Start of Given records

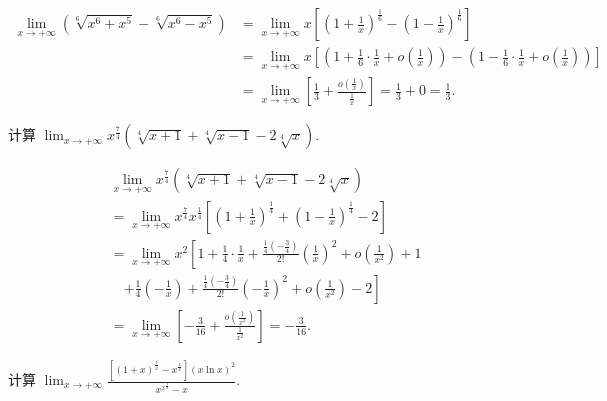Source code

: \begin{solution}
\begin{align*}
\lim_{x\to+\infty}\left(\sqrt[6]{x^6+x^5}-\sqrt[6]{x^6-x^5}\right)
&= \lim_{x\to+\infty}x\left[\left(1+\frac{1}{x}\right)^{\frac{1}{6}}-\left(1-\frac{1}{x}\right)^{\frac{1}{6}}\right] \\
&= \lim_{x\to+\infty}x\left[\left(1+\frac{1}{6}\cdot\frac{1}{x}+o\left(\frac{1}{x}\right)\right)-\left(1-\frac{1}{6}\cdot\frac{1}{x}+o\left(\frac{1}{x}\right)\right)\right] \\
&= \lim_{x\to+\infty}\left[\frac{1}{3}+\frac{o\left(\frac{1}{x}\right)}{\frac{1}{x}}\right]=\frac{1}{3}+0=\frac{1}{3}.
\end{align*}
\end{solution}

\begin{example}\label{ex:4.2.5}
计算 $\lim_{x\to+\infty}x^{\frac{7}{4}}\left(\sqrt[4]{x+1}+\sqrt[4]{x-1}-2\sqrt[4]{x}\right)$.
\end{example}

\begin{solution}
\begin{align*}
&\lim_{x\to+\infty}x^{\frac{7}{4}}\left(\sqrt[4]{x+1}+\sqrt[4]{x-1}-2\sqrt[4]{x}\right) \\
&= \lim_{x\to+\infty}x^{\frac{7}{4}}x^{\frac{1}{4}}\left[\left(1+\frac{1}{x}\right)^{\frac{1}{4}}+\left(1-\frac{1}{x}\right)^{\frac{1}{4}}-2\right] \\
&= \lim_{x\to+\infty}x^2\left[1+\frac{1}{4}\cdot\frac{1}{x}+\frac{\frac{1}{4}\left(-\frac{3}{4}\right)}{2!}\left(\frac{1}{x}\right)^2+o\left(\frac{1}{x^2}\right)+1\right. \\
&\quad \left.+\frac{1}{4}\left(-\frac{1}{x}\right)+\frac{\frac{1}{4}\left(-\frac{3}{4}\right)}{2!}\left(-\frac{1}{x}\right)^2+o\left(\frac{1}{x^2}\right)-2\right] \\
&= \lim_{x\to+\infty}\left[-\frac{3}{16}+\frac{o\left(\frac{1}{x^{2}}\right)}{\frac{1}{x^{2}}}\right]=-\frac{3}{16}.
\end{align*}
\end{solution}

\begin{example}\label{ex:4.2.6}
计算 $\lim_{x\to+\infty}\frac{\left[(1+x)^{\frac{1}{x}}-x^{\frac{1}{x}}\right](x\ln x)^2}{x^{x^{\frac{1}{x}}}-x}$.
\end{example}

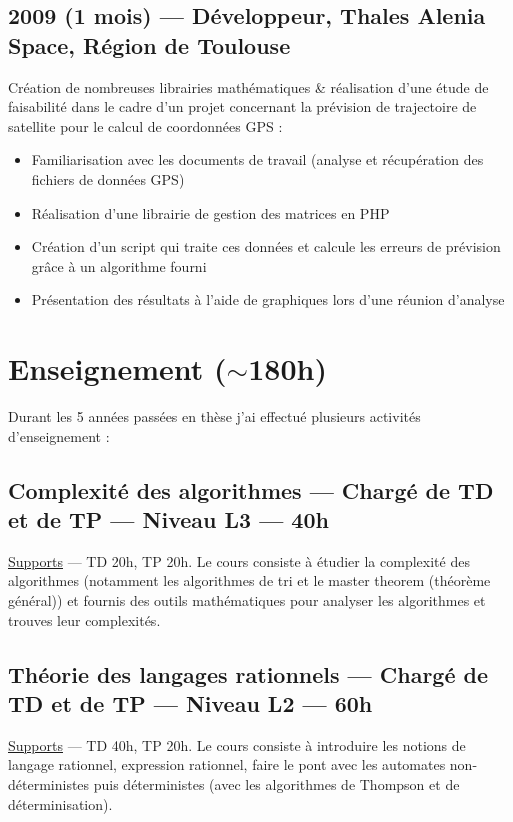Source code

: \documentclass[11pt,a4paper,sans]{article} %
\begin{document}
\subsection{2009 (1 mois) --- Développeur, Thales Alenia Space, Région de Toulouse}
Création de nombreuses librairies mathématiques \& réalisation d'une étude de faisabilité dans le cadre d'un projet
concernant la prévision de trajectoire de satellite pour le calcul de coordonnées GPS :
\begin{itemize}
  \item Familiarisation avec les documents de travail (analyse et récupération des fichiers de données GPS)
  \item Réalisation d'une librairie de gestion des matrices en PHP
  \item Création d'un script qui traite ces données et calcule les erreurs de prévision grâce à un algorithme fourni
  \item Présentation des résultats à l'aide de graphiques lors d'une réunion d'analyse
\end{itemize}


\section{Enseignement (\(\sim\)180h)}

Durant les 5 années passées en thèse j'ai effectué plusieurs activités d'enseignement :

\subsection{Complexité des algorithmes --- Chargé de TD et de TP --- Niveau L3 --- 40h}

\href{https://www.lrde.epita.fr/~adl/ens/cpxa}{Supports} --- TD 20h, TP 20h. Le  cours consiste à étudier la
complexité des algorithmes (notamment les algorithmes de tri et le master theorem (théorème général)) et fournis des
outils mathématiques pour analyser les algorithmes et trouves leur complexités.

\subsection{Théorie des langages rationnels --- Chargé de TD et de TP --- Niveau L2 --- 60h}

\href{http://jo.fabrizio.free.fr/teaching/thlr/}{Supports} --- TD 40h, TP 20h. Le cours consiste à introduire les
notions de langage rationnel, expression rationnel, faire le pont avec les automates non-déterministes puis
déterministes (avec les algorithmes de Thompson et de déterminisation).
\end{document}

End of Given records

About this exercise —
Using the records given above, list every line that includes the word "begin".

Response below —
: \begin{solution}
\begin{align*}
\begin{example}\label{ex:4.2.5}
\begin{solution}
\begin{align*}
\begin{example}\label{ex:4.2.6}
\begin{document}
\begin{itemize}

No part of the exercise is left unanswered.